Question

Find zeros of the quadratic polynomial whose sum and product respectively of the zeroes are $-\dfrac{8}{3},\dfrac{4}{3}$.
(a) $-2,\dfrac{1}{3}$
(b) $-2,\dfrac{-2}{3}$
(c) $-2,\dfrac{1}{3}$
(d) $-4,\dfrac{-2}{3}$

Answer 1

Hint: In this question, we will form a polynomial using sum of zeroes and product of zeroes formula and then find zeros using factorization. .

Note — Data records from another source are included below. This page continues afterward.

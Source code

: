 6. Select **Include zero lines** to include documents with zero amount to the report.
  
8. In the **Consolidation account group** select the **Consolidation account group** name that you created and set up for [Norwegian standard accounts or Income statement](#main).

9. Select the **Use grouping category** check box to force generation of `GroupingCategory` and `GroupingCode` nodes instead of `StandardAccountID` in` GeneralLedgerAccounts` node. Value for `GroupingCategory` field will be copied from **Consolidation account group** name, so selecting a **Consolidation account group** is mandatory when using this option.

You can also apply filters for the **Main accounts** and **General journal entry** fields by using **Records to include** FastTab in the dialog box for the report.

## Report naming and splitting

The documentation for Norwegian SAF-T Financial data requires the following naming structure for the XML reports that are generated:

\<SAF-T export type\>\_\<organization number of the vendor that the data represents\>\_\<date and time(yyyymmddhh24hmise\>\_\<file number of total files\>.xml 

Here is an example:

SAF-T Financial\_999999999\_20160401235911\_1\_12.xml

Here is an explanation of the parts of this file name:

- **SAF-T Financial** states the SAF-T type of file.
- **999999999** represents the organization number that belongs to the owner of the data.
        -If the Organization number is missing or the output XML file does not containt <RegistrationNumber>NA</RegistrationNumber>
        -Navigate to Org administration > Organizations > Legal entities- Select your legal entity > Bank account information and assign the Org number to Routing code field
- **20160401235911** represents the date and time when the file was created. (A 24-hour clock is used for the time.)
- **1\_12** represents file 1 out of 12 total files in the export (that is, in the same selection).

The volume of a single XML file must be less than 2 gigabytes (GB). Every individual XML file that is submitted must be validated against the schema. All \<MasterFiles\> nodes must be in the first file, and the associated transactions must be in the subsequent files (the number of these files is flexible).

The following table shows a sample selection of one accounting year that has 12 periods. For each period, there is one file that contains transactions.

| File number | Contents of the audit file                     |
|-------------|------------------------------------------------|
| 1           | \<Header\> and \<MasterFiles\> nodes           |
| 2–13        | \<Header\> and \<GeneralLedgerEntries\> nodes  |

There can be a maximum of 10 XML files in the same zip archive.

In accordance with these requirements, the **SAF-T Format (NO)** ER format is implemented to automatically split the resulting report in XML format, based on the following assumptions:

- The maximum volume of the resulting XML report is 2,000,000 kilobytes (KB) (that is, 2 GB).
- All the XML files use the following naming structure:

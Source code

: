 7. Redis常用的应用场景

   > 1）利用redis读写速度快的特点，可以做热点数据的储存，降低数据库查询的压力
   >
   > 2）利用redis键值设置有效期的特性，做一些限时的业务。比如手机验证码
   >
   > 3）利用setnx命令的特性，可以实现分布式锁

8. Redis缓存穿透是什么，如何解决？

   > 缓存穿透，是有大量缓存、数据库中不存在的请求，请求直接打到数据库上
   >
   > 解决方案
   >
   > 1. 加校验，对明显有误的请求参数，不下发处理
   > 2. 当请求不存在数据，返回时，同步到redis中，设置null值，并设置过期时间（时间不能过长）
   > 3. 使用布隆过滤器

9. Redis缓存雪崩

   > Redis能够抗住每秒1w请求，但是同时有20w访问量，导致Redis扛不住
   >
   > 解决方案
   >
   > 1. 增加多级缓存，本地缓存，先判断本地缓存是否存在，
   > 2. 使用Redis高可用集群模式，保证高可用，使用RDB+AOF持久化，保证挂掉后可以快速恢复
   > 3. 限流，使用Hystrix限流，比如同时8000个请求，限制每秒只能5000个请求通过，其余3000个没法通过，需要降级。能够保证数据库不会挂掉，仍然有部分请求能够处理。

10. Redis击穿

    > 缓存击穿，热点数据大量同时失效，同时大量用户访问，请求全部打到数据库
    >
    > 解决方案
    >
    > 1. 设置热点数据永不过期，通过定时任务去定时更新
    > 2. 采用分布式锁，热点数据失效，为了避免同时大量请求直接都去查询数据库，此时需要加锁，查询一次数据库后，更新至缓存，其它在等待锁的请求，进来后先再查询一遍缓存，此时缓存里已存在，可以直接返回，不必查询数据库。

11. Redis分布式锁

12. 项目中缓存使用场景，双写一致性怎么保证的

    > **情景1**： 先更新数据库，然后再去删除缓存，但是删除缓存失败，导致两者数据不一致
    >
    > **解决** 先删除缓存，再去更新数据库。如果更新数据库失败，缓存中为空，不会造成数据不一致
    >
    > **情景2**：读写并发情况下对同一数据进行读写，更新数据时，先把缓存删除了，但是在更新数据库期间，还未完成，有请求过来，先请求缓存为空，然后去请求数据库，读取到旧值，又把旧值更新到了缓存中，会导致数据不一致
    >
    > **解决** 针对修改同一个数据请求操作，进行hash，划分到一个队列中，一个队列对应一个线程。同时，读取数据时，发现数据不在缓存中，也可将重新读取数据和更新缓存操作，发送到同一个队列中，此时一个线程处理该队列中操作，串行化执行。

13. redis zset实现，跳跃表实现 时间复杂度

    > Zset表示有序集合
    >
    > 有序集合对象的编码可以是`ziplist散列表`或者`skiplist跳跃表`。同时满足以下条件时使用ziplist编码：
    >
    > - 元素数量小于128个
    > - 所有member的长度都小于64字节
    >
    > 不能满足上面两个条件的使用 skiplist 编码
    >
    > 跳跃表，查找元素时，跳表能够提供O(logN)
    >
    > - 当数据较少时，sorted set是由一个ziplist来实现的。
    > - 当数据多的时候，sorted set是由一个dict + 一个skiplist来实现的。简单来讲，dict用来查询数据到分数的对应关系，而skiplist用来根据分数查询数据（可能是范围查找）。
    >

Complete step-by-step answer:
We know that, for a quadratic polynomial of the form $a{{x}^{2}}+bx+c$ with zero $\alpha $ and $\beta $ where $\alpha $ and $\beta $ are real numbers, sum and product of zeroes can be given as follows:
$\alpha +\beta =\dfrac{-b}{a}.........(i)$ and $\alpha \beta =\dfrac{c}{a}.........(ii)$ .
In a given question, let the required zero be $\alpha $ and $\beta $
Then we have,
\[\begin{align}
  & \alpha +\beta =\dfrac{-8}{3} \\
 & and\,\alpha \beta =\dfrac{4}{3} \\
\end{align}\]
Using equation(i) and (ii), we get
\[\begin{align}
  & \dfrac{-8}{3}=\dfrac{-b}{a}......(iii) \\
 & \dfrac{4}{3}=\dfrac{c}{a}........(iv) \\
\end{align}\]
Let us consider \[a=3\]
Then from(iii), we get,
\[\dfrac{-8}{3}=\dfrac{-b}{3}\]
Multiplying \[-3\]both sides, we get,
\[\dfrac{-8}{3}\times \left( -3 \right)=\dfrac{-b}{3}\left( -3 \right)\]
\[\Rightarrow b=8\]
And from equation(iv), we get,
\[\dfrac{4}{3}=\dfrac{c}{3}\]
Multiplying \[3\]on both sides, we get,
 \[\begin{align}
  & \dfrac{4}{3}\times 3=\dfrac{c}{3}\times 3 \\
 & \Rightarrow c=4 \\
\end{align}\]
Therefore, the required quadratic polynomial will be,
\[k\left( 3{{x}^{2}}+8x+4 \right)\], where \[k\]is any scalar number and \[k\ne 0\]
Now, to find zeros of this polynomial, we write,
\[\begin{align}
  & k\left( 3{{x}^{2}}+8x+4 \right)=0 \\
 & \Rightarrow 3{{x}^{2}}+8x+4=0 \\
\end{align}\]
Splitting middle term, we get,
$3{{x}^{2}}+6x+2x+4=0$
Taking common terms, we get,
$3x\left( x+2 \right)+2\left( x+2 \right)=0$
Taking $\left( x+2 \right)$ common, we get,
$\left( x+2 \right)\left( 3x+2 \right)=0$
Therefore, either,or $3x+2=0$
$\Rightarrow $$x=-2$ or $3x=-2$
$\Rightarrow $$x=-2$ or $x=\dfrac{-2}{3}$
Hence the required zeroes are $-2$ and $\dfrac{-2}{3}$.
Therefore, the correct option is (b).

Note: Alternative way: We have $\alpha +\beta =\dfrac{-8}{3}$ .
\[\Rightarrow \alpha =\dfrac{-8}{3}-\beta \]
We also have $\alpha \beta =\dfrac{4}{3}$ .
$\Rightarrow \left( \dfrac{-8}{3}-\beta \right)\beta =\dfrac{4}{3}$
 $\Rightarrow \dfrac{-8\beta }{3}-{{\beta }^{2}}-\dfrac{4}{3}=0$
$\Rightarrow -8\beta -3{{\beta }^{2}}-4=0$
So, the required equation will be $3{{x}^{2}}+8x+4=0$ .
Splitting middle term, we get,
$3{{x}^{2}}+6x+2x+4=0$
Taking common terms, we get,
$3x\left( x+2 \right)+2\left( x+2 \right)=0$
Taking $\left( x+2 \right)$ common, we get,
$\left( x+2 \right)\left( 3x+2 \right)=0$
Therefore, either,or $3x+2=0$
$\Rightarrow x=-2$ or $3x=-2$
$\Rightarrow $$x=-2$ or $x=\dfrac{-2}{3}$
Hence the required zeroes are $-2$ and $\dfrac{-2}{3}$.